*** Opening EXCERPTED RECORDS ***

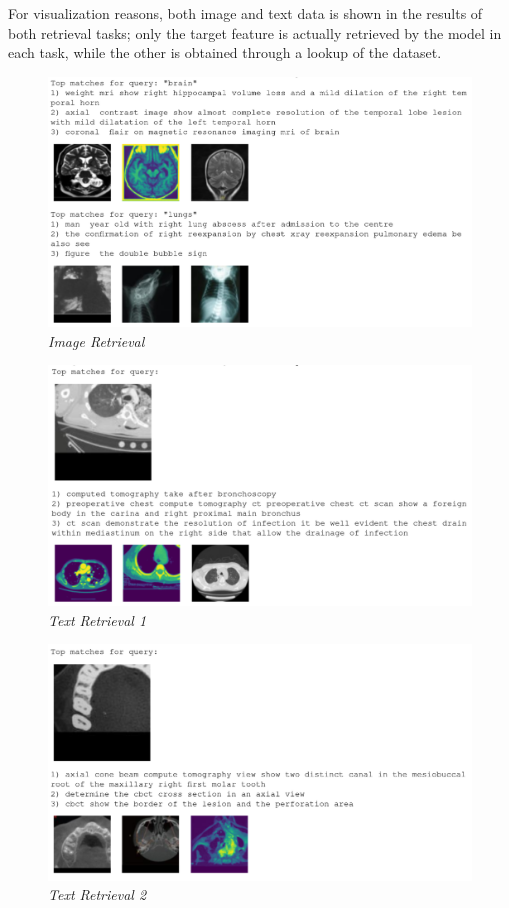 \documentclass[10pt,twocolumn,letterpaper]{article}
\begin{document}
For visualization reasons, both image and text data is shown in the results of both retrieval tasks; only the target feature is actually retrieved by the model in each task, while the other is obtained through a lookup of the dataset.

\begin{figure}[H]
    \centering
    \includegraphics[width=1\linewidth]{img/T2I_test1.png}
    \caption{\textit{Image Retrieval}}
\end{figure}

\begin{figure}[H]
   \centering
   \includegraphics[width=1\linewidth]{img/I2T_test1.png}
   \caption{\textit{Text Retrieval 1}}
\end{figure}
\begin{figure}[H]
   \centering
   \includegraphics[width=1\linewidth]{img/I2T_test2.png}
   \caption{\textit{Text Retrieval 2}}
\end{figure}
\end{document}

*** Closing EXCERPTED RECORDS ***

Everything in the preceding material must be transcribed exactly, except the images.

**ANSWER SECTION:**
 \documentclass[10pt,twocolumn,letterpaper]{article}
\begin{document}
For visualization reasons, both image and text data is shown in the results of both retrieval tasks; only the target feature is actually retrieved by the model in each task, while the other is obtained through a lookup of the dataset.

\begin{figure}[H]
    \centering
    \includegraphics[width=1\linewidth]{img/T2I_test1.png}
    \caption{\textit{Image Retrieval}}
\end{figure}

\begin{figure}[H]
   \centering
   \includegraphics[width=1\linewidth]{img/I2T_test1.png}
   \caption{\textit{Text Retrieval 1}}
\end{figure}
\begin{figure}[H]
   \centering
   \includegraphics[width=1\linewidth]{img/I2T_test2.png}
   \caption{\textit{Text Retrieval 2}}
\end{figure}
\end{document}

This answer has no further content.